Проблема изучения настроений широких социальных слоев заключается как в поиске репрезентативной источниковой базы, так и в выработке определенной методологии. Коль скоро речь идет о психологии, то психологический подход должен применяться и к самому источнику. В этом случае донесения чинов жандармского управления, например, которые чаще всего используются в качестве объективного, стороннего свидетельства о настроениях провинциального населения, оказываются не такими уж беспристрастными, как может показаться на первый взгляд: будучи носителями верноподданнической психологии, они одними из первых поддались соответствующим ура-патриотическим настроениям, сквозь призму которых рассматривали манифестации, прошедшие в большинстве российских городов после объявления войны. Вместе с тем более пристальный взгляд на эти манифестации позволяет различить в них самые разные оттенки патриотизма, имеющие в том числе антимонархическую направленность. Также определенные сложности возникают при работе с эпистолярным жанром, источниками личного происхождения – появляется искушение выдать яркое свидетельство одного современника за настроения определенной группы. Вероятно, массовые настроения следует реконструировать по документам, оставленным рядовыми обывателями, впитавшими в себя оценки и мнения окружающего большинства, в то время как высказывания крупных политиков и общественных деятелей несут на себе сильную печать субъективизма, авторской концепции. С методологической точки зрения также важно определить структуру изучаемого социума для того, чтобы понять как общие, так и различные элементы общественного сознания отдельных групп.

В широком смысле дискуссия о патриотизме лета 1914 г. сводится к вопросу об отношении к войне. Но с этой точки зрения необходимо описать весь спектр эмоций, царивших в российском обществе и отдельных его группах. Кроме того, настроения 1914 г. необходимо исследовать в более широком контексте дискурса о войне предшествующего периода. С. В. Тютюкин, считая, что война вызвала бурный подъем патриотизма, задается вопросом, почему патриотизм не смог «сцементировать российское общество»202. Историк обращает внимание на важный момент, который нельзя игнорировать при описании настроений лета 1914 г.: накануне войны представители либеральных и консервативных кругов писали, что война может вызвать в России революцию. Тем самым в настроениях 1914 г. заранее было отведено место страху. Но страх 1914 г. был связан не только с опасениями перед революцией или иными глобальными катаклизмами: обывателей мучила тревога за свое ближайшее будущее и судьбу своих близких, в первую очередь тех, кому предстояло идти на войну.

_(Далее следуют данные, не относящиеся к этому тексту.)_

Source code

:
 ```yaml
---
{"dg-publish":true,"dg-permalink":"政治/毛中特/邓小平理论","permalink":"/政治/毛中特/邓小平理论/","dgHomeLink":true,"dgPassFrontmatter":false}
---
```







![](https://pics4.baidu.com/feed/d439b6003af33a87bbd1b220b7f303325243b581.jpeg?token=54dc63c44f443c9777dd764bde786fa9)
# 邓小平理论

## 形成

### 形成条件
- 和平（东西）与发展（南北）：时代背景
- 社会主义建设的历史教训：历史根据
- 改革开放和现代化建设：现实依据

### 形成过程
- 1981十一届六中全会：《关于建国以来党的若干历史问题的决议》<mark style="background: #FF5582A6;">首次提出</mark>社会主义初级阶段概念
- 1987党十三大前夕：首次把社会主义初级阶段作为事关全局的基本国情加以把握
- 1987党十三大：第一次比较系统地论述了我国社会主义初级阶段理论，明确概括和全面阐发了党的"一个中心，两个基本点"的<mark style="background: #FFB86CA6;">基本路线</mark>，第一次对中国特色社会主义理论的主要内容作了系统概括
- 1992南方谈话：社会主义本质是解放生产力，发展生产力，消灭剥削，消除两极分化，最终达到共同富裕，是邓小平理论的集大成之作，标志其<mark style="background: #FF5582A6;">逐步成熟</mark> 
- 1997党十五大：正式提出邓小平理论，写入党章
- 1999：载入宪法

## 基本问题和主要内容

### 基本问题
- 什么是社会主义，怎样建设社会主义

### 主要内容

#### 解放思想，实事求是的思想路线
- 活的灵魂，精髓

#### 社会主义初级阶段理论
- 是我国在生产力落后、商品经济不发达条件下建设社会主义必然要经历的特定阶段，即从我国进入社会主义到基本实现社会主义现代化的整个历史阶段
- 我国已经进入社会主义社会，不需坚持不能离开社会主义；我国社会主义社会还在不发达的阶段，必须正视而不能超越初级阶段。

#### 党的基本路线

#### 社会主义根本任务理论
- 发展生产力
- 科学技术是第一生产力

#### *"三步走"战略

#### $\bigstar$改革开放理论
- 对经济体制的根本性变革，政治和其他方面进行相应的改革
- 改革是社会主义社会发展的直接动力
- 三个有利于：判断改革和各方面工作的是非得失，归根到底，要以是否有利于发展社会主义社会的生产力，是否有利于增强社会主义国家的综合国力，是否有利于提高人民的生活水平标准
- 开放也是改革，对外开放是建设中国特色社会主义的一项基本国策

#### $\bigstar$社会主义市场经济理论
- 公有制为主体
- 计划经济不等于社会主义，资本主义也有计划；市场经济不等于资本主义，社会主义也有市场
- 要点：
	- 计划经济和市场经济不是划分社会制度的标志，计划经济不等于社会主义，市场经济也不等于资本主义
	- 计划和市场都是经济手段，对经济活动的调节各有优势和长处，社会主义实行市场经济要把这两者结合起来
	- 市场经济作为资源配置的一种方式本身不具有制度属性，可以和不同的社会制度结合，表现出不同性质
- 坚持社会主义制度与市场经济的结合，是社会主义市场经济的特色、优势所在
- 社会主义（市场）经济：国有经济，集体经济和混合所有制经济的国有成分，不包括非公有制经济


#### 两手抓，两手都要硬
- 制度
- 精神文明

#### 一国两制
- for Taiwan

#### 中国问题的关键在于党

Британский историк Н. Фергюсон обращает внимание на религиозный пласт патриотических настроений и называет их эсхатологическим страхом и тревогой203. В. П. Булдаков соглашается с данной позицией, отмечая, что людьми во время массовых акций часто руководил «не столько патриотический энтузиазм, сколько потребность заглушить испуг»204. При этом исследователь дополняет тему эсхатологических настроений, когда пишет о присутствии в определенных кругах интеллигенции ощущения «оптимистического апокалипсиса», связанного с надеждами на то, что война приведет эпоху Просвещения к своему логическому итогу – наступлению века Разума, Прогресса, Счастья205.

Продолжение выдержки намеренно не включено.